I will admit, I died quite a bit playing this, which is refreshing. Too often I find myself breezing through shooters, barely even thinking and using my reflexes to pull off skill-shots to survive by the skin of my teeth, but here it seems to encourage fast-paced frenetic gunplay and then slowing it down at times with claustrophobic interiors, or even moody wide-open areas. But not here. Here enemies will dial-in on your location, fast, using dynamite, flanking you, closing the distance, and sniping at you with their guns, or throwing their axes to force you to keep moving. It keeps the pressure on whenever there is combat due to their accuracy and persistence. Sometimes you get a reprieve where it slows down and you have to figure out the path forward by finding a key or lever or some item, but for the most part it is an adrenaline rush.

While the game does not have “bosses” in the traditional sense for the vast majority of its length, it does have mini-bosses. The first mini-boss I came across was a chainsaw wielding psycho who had quite a lot of build up. Dark caverns, bodies strung up, booby traps littering the path; it all seemed to just build up to a naturally terrifying encounter with an enemy that at first appeared as an intimidating obstacle, turning into a minor annoyance later as he gets thrown into the mix with other enemies. Such is the case with a number of other enemies, which the game introduces and then adds to its repertoire with gusto.

The level design is sharply designed to mirror the campy/moody setting it is going for, with cultists and the undead intelligently placed to add a sense of believability to its absurd setting, something which I appreciate in a game. I tend to prefer video games that give a sense of place and context to the player, areas and levels which have a purpose or quality of living which makes it feel like a world I am inhabiting, but this becomes especially important for a horror game, where the primary motivating force behind the player is a sense of belonging to the environment, and the environments here are beautifully realized through the dark, gritty, and grimey art style. Rusted iron and rickety wood never looked so appealing.

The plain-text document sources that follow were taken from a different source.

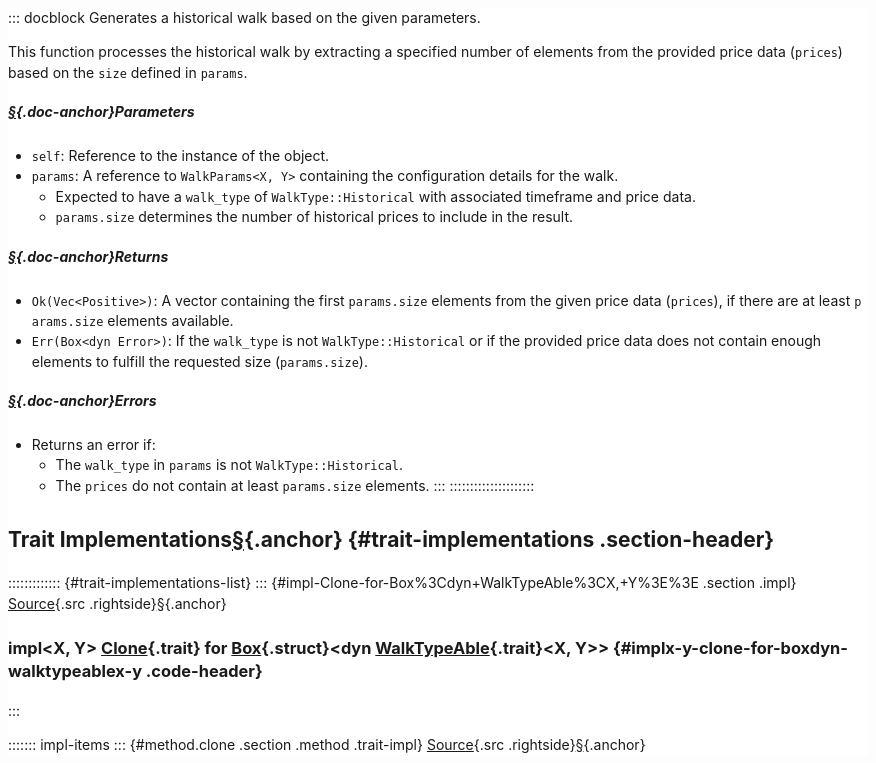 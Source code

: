::: docblock
Generates a historical walk based on the given parameters.

This function processes the historical walk by extracting a specified
number of elements from the provided price data (`prices`) based on the
`size` defined in `params`.

##### [§](#parameters-9){.doc-anchor}Parameters

- `self`: Reference to the instance of the object.
- `params`: A reference to `WalkParams<X, Y>` containing the
  configuration details for the walk.
  - Expected to have a `walk_type` of `WalkType::Historical` with
    associated timeframe and price data.
  - `params.size` determines the number of historical prices to include
    in the result.

##### [§](#returns-9){.doc-anchor}Returns

- `Ok(Vec<Positive>)`: A vector containing the first `params.size`
  elements from the given price data (`prices`), if there are at least
  `params.size` elements available.
- `Err(Box<dyn Error>)`: If the `walk_type` is not
  `WalkType::Historical` or if the provided price data does not contain
  enough elements to fulfill the requested size (`params.size`).

##### [§](#errors){.doc-anchor}Errors

- Returns an error if:
  - The `walk_type` in `params` is not `WalkType::Historical`.
  - The `prices` do not contain at least `params.size` elements.
:::
:::::::::::::::::::::

## Trait Implementations[§](#trait-implementations){.anchor} {#trait-implementations .section-header}

::::::::::::: {#trait-implementations-list}
::: {#impl-Clone-for-Box%3Cdyn+WalkTypeAble%3CX,+Y%3E%3E .section .impl}
[Source](../../src/optionstratlib/simulation/traits.rs.html#491-495){.src
.rightside}[§](#impl-Clone-for-Box%3Cdyn+WalkTypeAble%3CX,+Y%3E%3E){.anchor}

### impl\<X, Y\> [Clone](https://doc.rust-lang.org/1.86.0/core/clone/trait.Clone.html "trait core::clone::Clone"){.trait} for [Box](https://doc.rust-lang.org/1.86.0/alloc/boxed/struct.Box.html "struct alloc::boxed::Box"){.struct}\<dyn [WalkTypeAble](trait.WalkTypeAble.html "trait optionstratlib::simulation::WalkTypeAble"){.trait}\<X, Y\>\> {#implx-y-clone-for-boxdyn-walktypeablex-y .code-header}
:::

::::::: impl-items
::: {#method.clone .section .method .trait-impl}
[Source](../../src/optionstratlib/simulation/traits.rs.html#492-494){.src
.rightside}[§](#method.clone){.anchor}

The armaments are varied enough that the gunplay keeps itself from becoming stale, with shotguns, rifles, pistols, but also some oddities, such as a flamethrower, dynamite that you can either light and time to throw, or throw and shoot it to set it off yourself, as well as a pump-action grenade launcher. What better way to complement an armament than with a detailed array of way to kill your foes? Enemies appropriately react with gory explosions, blood-fountain headshots, and screaming incinerations.

Kaboom to you too

There is just something so refreshing about a shooter in the retro style revamped for modern audiences with its own unapologetically violent and gratuitous spin on the classics. That is not to say it does not do its own thing, it absolutely does. It provides more environmental storytelling, more interactivity, picking up objects and placing them to platform into secrets, or just to use cover when being fired at by a group of enemies, or even just for your own fun, along with some minor stealth aspects.

There are a few hickups I have with it, for starters being that the final boss is not that challenging, especially if you saved up the right weapons for him. There is also someone of a trip-up when it comes to introducing new weapons, as I got introduced to around 3 brand new weapons in the last quarter of the game, weapons that should have been sparsely populating the world earlier, or the game lengthened to space out their acquirement to feel less bombarded with new toys. I also feel there could have been more effort to be a bit more creative with some of the locations. We get a lot of outdoors locations, some of which start to feel as if they are blending together by the end, though we also get mines, mansions, and crypts too, the game feels to resort back to the woodsy ‘Evil Dead’ style design too often as a sort of safe-space for itself. Also of note is that, while I mentioned the quiet narrative it had earlier with its level design and pacing, it feels like more of a “Best Hits” than one solid continuous piece from beginning to end. Most of, if not all the narrative, is based around finding notes and journal entries and reading them at your leisure, so what little environmental storytelling is there is enough to string you along, but you easily jump from river-boat rampages to mine-cart conundrums in a flash. The gaps aren’t QUITE as fleshed out as they could be.

Going for 9.99 on STEAM, it just barely makes the cut at around 3 to 4 hours in length, with plenty of replay value to offer with a level select, alternate weapon upgrade paths, achievements, and secrets to discover. A great effort from someone who knows what they are doing, but is also clearly capable of delivering more than they let on.